Comment parler de cinéma sans parler de Joaquin Phoenix ? Il est devenu, depuis ces dernières années, un grand nom des superproductions américaines. Et, 2023 ne fait pas exception car nous avons pu le voir, en cette fin d’année, dans Napoléon réalisé par Ridley Scott. Malheureusement, ce film ne figurera pas dans mon top de cette année. Néanmoins, Joaquin Phoenix sera dans cette liste car il a le rôle principal dans Beau is afraid. Ce film est réalisé par Ari Aster et produit par A24. Après avoir eu ces informations, vous comprenez directement qu’on est face à un film ‘spécial’. Allez juste voir le film car la langue française ne contient pas de mot assez précis pour qualifier cette création !
Parlons cinéma belge. Cette année, on a eu de belles pépites comme la série 1985. Côté film, Wil de Tim Mielants a plus particulièrement retenu mon attention. Un film que je conseille à tout un chacun car il explore la nature humaine en période de guerre. Tout au long de l’histoire, on suit l’évolution de deux jeunes hommes durant l’occupation allemande lors de la Seconde Guerre mondiale. J’ai été fortement marqué par ce film car il dépeint la vie des civils pendant la guerre et laisse de côté les évènements liés au déroulement de la guerre. –Fortuné Beya Kabala
En 1895, le cinématographe nait en France. Qui dépose son brevet ? Les frères Lumière. Le cinématographe fonctionne grâce à une manivelle. On utilise un film perforé de 35 mm de largeur passant par un obturateur à une vitesse de 16 images par seconde. L’objet fonctionne comme une machine à coudre. Des images apparaissent alors avec fluidité à l’écran. Dès ce moment, les frères Lumière partage une vraie révolution pour le monde de l’art.
Aujourd’hui, le cinéma s’est exporté à l’international. En Italie, Nanni Moretti continue son parcours engagé et crie toujours avec autant d’espoir. Quant au cinéma asiatique, il est fascinant. Pensons à des figures comme Takeshi Kitano, Hirokazu Kore-eda, ou tout simplement l’oscarisé, Bong Joon-ho.
Mentions honorables aux films animés et inclassables parmi les autres titres. Ces œuvres méritent indubitablement la première place : Suzume, Le Garçon et Le Héron, Le Chat Potté 2, Elémentaire, Spider-Man : Across the Spider-Verse.
Qu’en est-il en France ? Certains projets font pitié. A titre d’exemples : les Asterix & Obelix devenus des pages publicitaires, Dany Boon et son jeu insipide, ou quelques films de batailles conçus par des personnalités fantasmant une France d’un autre temps. Heureusement, des auteurs expérimentés continuent d’épater nos yeux. Citons deux artistes aux films rafraichissants.

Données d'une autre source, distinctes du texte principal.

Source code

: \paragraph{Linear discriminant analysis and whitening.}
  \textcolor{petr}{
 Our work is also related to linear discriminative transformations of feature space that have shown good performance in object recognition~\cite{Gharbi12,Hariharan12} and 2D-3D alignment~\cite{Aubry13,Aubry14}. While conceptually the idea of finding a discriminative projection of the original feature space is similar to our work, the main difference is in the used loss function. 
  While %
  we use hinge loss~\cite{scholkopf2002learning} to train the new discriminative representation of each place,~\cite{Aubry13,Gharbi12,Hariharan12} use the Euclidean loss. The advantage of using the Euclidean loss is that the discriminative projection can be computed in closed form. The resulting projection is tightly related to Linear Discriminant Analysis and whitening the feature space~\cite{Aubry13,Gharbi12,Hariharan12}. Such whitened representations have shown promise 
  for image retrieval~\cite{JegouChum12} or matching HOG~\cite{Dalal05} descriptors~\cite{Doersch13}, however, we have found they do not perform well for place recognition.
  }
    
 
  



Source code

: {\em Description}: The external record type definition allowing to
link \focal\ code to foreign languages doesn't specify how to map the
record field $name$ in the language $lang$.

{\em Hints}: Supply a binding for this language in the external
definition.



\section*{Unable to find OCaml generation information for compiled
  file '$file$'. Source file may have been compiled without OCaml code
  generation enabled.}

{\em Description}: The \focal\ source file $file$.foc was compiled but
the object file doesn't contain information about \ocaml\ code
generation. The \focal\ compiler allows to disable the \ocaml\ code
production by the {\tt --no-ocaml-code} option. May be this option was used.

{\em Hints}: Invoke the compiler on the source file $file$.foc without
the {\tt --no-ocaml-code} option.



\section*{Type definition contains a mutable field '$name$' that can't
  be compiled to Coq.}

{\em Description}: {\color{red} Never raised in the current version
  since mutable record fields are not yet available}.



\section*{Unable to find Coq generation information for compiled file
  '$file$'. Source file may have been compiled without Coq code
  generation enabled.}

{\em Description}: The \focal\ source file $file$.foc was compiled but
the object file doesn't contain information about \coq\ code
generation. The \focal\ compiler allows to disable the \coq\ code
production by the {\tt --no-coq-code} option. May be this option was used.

Le premier se nomme Michel Gondry. Il opère un retour réussi via une ode à l’imagination, une lettre d’amour à l’esprit d’inventivité, Le Livre des Solutions. Le second s’appelle Quentin Dupieux. Il sort un film par an. Cette fois, son moyen métrage, Yannick, m’émeut totalement. Pour son propos sur le monde artistique, et sa manière de le juger. Pour son écriture comique assez directe et ses acteurs efficaces. Vous découvrirez de bons vivants à l’écran, des comédiens sur scène démontrant leur faiblesse face à un spectateur qui ose prendre la parole, pour ensuite créer son univers. –brunoaleas
Le drame, puis la disparition. Mahito doit quitter Tokyo pour partir vivre à la campagne, après avoir perdu sa mère lors d’un incendie. Le jeune garçon s’installe avec son père dans un vieux manoir situé sur un immense domaine. Il y rencontre un héron cendré. L’animal apparaît tel un guide et l’aide au fil de ses découvertes, une fois à l’intérieur d’un monde défiant nos lois et raisonnements.

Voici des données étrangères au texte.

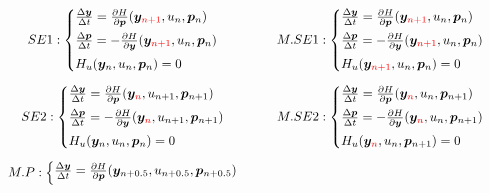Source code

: \documentclass[a4paper, 10pt]{article}
\begin{document}
\begin{equation}
\begin{array}{c@{\hspace{2em}}c}
SE1: \begin{cases}
            \frac{\Delta\bm{y}}{\Delta t} = \frac{\partial H}{\partial \bm{p}}(\bm{y}_{{\color{red}n+1}}, u_n, \bm{p}_n) \\[4pt]
            \frac{\Delta\bm{p}}{\Delta t} = -\frac{\partial H}{\partial \bm{y}}(\bm{y}_{\color{red}{n+1}}, u_n, \bm{p}_n) \\[4pt]
            H_{u} (\bm{y}_n,u_n,\bm{p}_n)= 0
        \end{cases}  &  M.SE1: \begin{cases}
            \frac{\Delta\bm{y}}{\Delta t} = \frac{\partial H}{\partial \bm{p}}(\bm{y}_{\color{red}n+1}, u_n, \bm{p}_n) \\[4pt]
            \frac{\Delta\bm{p}}{\Delta t} = -\frac{\partial H}{\partial \bm{y}}(\bm{y}_{\color{red}n+1}, u_n, \bm{p}_n) \\[4pt]
            H_{u} (\bm{y}_{\color{red}n+1}, u_{n}, \bm{p}_{n})= 0
        \end{cases} \\[28pt]
SE2: \begin{cases}
            \frac{\Delta\bm{y}}{\Delta t} = \frac{\partial H}{\partial \bm{p}}(\bm{y}_{\color{red}{n}}, u_{n+1}, \bm{p}_{n+1}) \\[4pt]
            \frac{\Delta\bm{p}}{\Delta t} = -\frac{\partial H}{\partial \bm{y}}(\bm{y}_{{\color{red}{n}}}, u_{n+1}, \bm{p}_{n+1}) \\[4pt]
            H_{u}(\bm{y}_{n},u_{n},\bm{p}_{n}) = 0
        \end{cases} &   M.SE2:
        \begin{cases}
            \frac{\Delta\bm{y}}{\Delta t} = \frac{\partial H}{\partial \bm{p}}(\bm{y}_{\color{red}n}, u_{n}, \bm{p}_{n+1}) \\[4pt]
             \frac{\Delta\bm{p}}{\Delta t} = -\frac{\partial H}{\partial \bm{y}}(\bm{y}_{\color{red}n}, u_{n}, \bm{p}_{n+1}) \\[4pt]
             H_{u} (\bm{y}_{\color{red}n}, u_{n}, \bm{p}_{n+1})= 0
        \end{cases} \\[28pt]
        M.P:
        \begin{cases}
            \frac{\Delta\bm{y}}{\Delta t} = \frac{\partial H}{\partial \bm{p}}(\bm{y}_{n+0.5}, u_{n+0.5}, \bm{p}_{n+0.5}) \\[4pt]

\end{cases}
\end{array}
\end{equation}
\end{document}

Ne pas comprendre. Ressentir. Voici comment résumer Le Garçon et le Héron, dernier film en date du cinéaste japonais, Hayao Miyazaki. Nos yeux prennent le temps de s’habituer à un décor vert et ensoleillé, à des personnages aimant vivre, à une histoire bercée par une perception infantile. Que ne faut-il pas oublier ? Nous suivons les aventures de Mahito. Lorsqu’il débarque à la campagne, un nouveau chapitre s’ouvre à lui. Accepter son deuil. Accepter une nouvelle famille. Accepter.
Il ne s’agit pas de deviner si nous observons des rêves ou la réalité… quand Mahito suit le héron, c’est pour laisser jouer son imagination à 200%. Nous l’accompagnons sur son chemin. Faire table rase de nos connaissances devient une évidence. Une tour, si énigmatique, se transforme alors en refuge, où se croisent des personnalités du passé, des mirages éternels et des visages inoubliables.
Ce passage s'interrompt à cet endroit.